> _What the exercise asks_
Skip the pictures, please, and write out exactly the lines from the opening of the data through the line containing "partners is difficult.".

(Information supplied Opens)

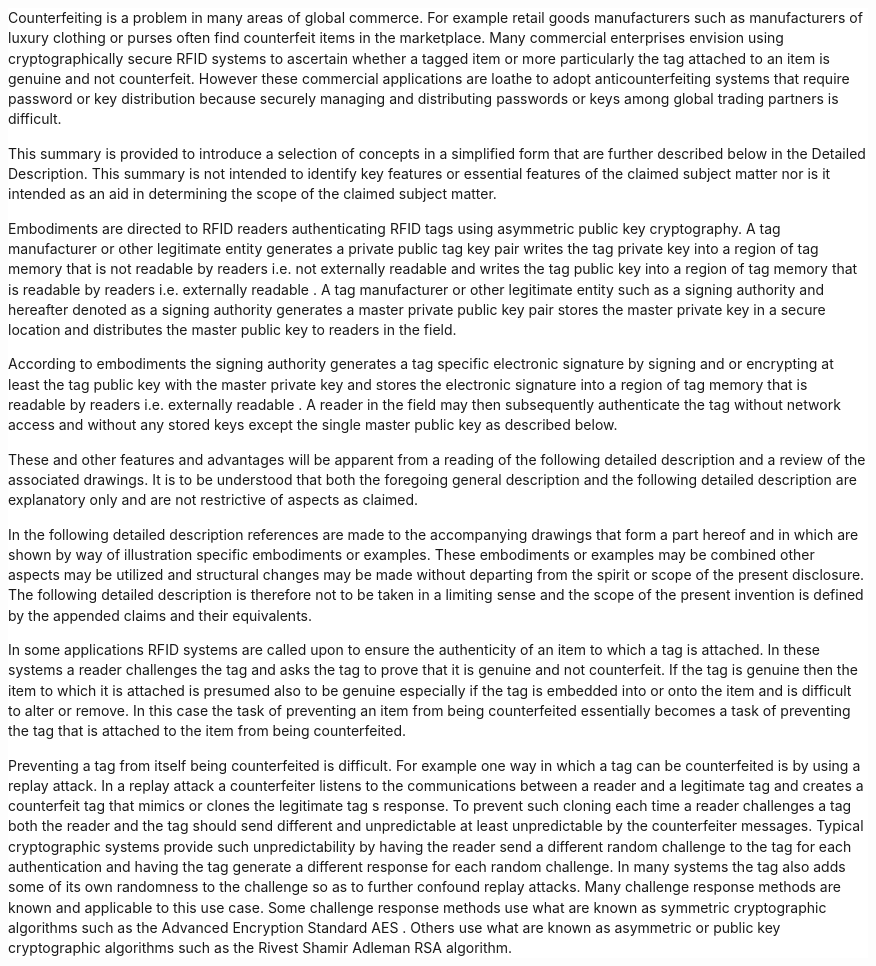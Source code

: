Counterfeiting is a problem in many areas of global commerce. For example retail goods manufacturers such as manufacturers of luxury clothing or purses often find counterfeit items in the marketplace. Many commercial enterprises envision using cryptographically secure RFID systems to ascertain whether a tagged item or more particularly the tag attached to an item is genuine and not counterfeit. However these commercial applications are loathe to adopt anticounterfeiting systems that require password or key distribution because securely managing and distributing passwords or keys among global trading partners is difficult.

This summary is provided to introduce a selection of concepts in a simplified form that are further described below in the Detailed Description. This summary is not intended to identify key features or essential features of the claimed subject matter nor is it intended as an aid in determining the scope of the claimed subject matter.

Embodiments are directed to RFID readers authenticating RFID tags using asymmetric public key cryptography. A tag manufacturer or other legitimate entity generates a private public tag key pair writes the tag private key into a region of tag memory that is not readable by readers i.e. not externally readable and writes the tag public key into a region of tag memory that is readable by readers i.e. externally readable . A tag manufacturer or other legitimate entity such as a signing authority and hereafter denoted as a signing authority generates a master private public key pair stores the master private key in a secure location and distributes the master public key to readers in the field.

According to embodiments the signing authority generates a tag specific electronic signature by signing and or encrypting at least the tag public key with the master private key and stores the electronic signature into a region of tag memory that is readable by readers i.e. externally readable . A reader in the field may then subsequently authenticate the tag without network access and without any stored keys except the single master public key as described below.

These and other features and advantages will be apparent from a reading of the following detailed description and a review of the associated drawings. It is to be understood that both the foregoing general description and the following detailed description are explanatory only and are not restrictive of aspects as claimed.

In the following detailed description references are made to the accompanying drawings that form a part hereof and in which are shown by way of illustration specific embodiments or examples. These embodiments or examples may be combined other aspects may be utilized and structural changes may be made without departing from the spirit or scope of the present disclosure. The following detailed description is therefore not to be taken in a limiting sense and the scope of the present invention is defined by the appended claims and their equivalents.

In some applications RFID systems are called upon to ensure the authenticity of an item to which a tag is attached. In these systems a reader challenges the tag and asks the tag to prove that it is genuine and not counterfeit. If the tag is genuine then the item to which it is attached is presumed also to be genuine especially if the tag is embedded into or onto the item and is difficult to alter or remove. In this case the task of preventing an item from being counterfeited essentially becomes a task of preventing the tag that is attached to the item from being counterfeited.

Preventing a tag from itself being counterfeited is difficult. For example one way in which a tag can be counterfeited is by using a replay attack. In a replay attack a counterfeiter listens to the communications between a reader and a legitimate tag and creates a counterfeit tag that mimics or clones the legitimate tag s response. To prevent such cloning each time a reader challenges a tag both the reader and the tag should send different and unpredictable at least unpredictable by the counterfeiter messages. Typical cryptographic systems provide such unpredictability by having the reader send a different random challenge to the tag for each authentication and having the tag generate a different response for each random challenge. In many systems the tag also adds some of its own randomness to the challenge so as to further confound replay attacks. Many challenge response methods are known and applicable to this use case. Some challenge response methods use what are known as symmetric cryptographic algorithms such as the Advanced Encryption Standard AES . Others use what are known as asymmetric or public key cryptographic algorithms such as the Rivest Shamir Adleman RSA algorithm.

(Information supplied Closes)

> _Response area_
Source code

:Counterfeiting is a problem in many areas of global commerce. For example retail goods manufacturers such as manufacturers of luxury clothing or purses often find counterfeit items in the marketplace. Many commercial enterprises envision using cryptographically secure RFID systems to ascertain whether a tagged item or more particularly the tag attached to an item is genuine and not counterfeit. However these commercial applications are loathe to adopt anticounterfeiting systems that require password or key distribution because securely managing and distributing passwords or keys among global trading partners is difficult.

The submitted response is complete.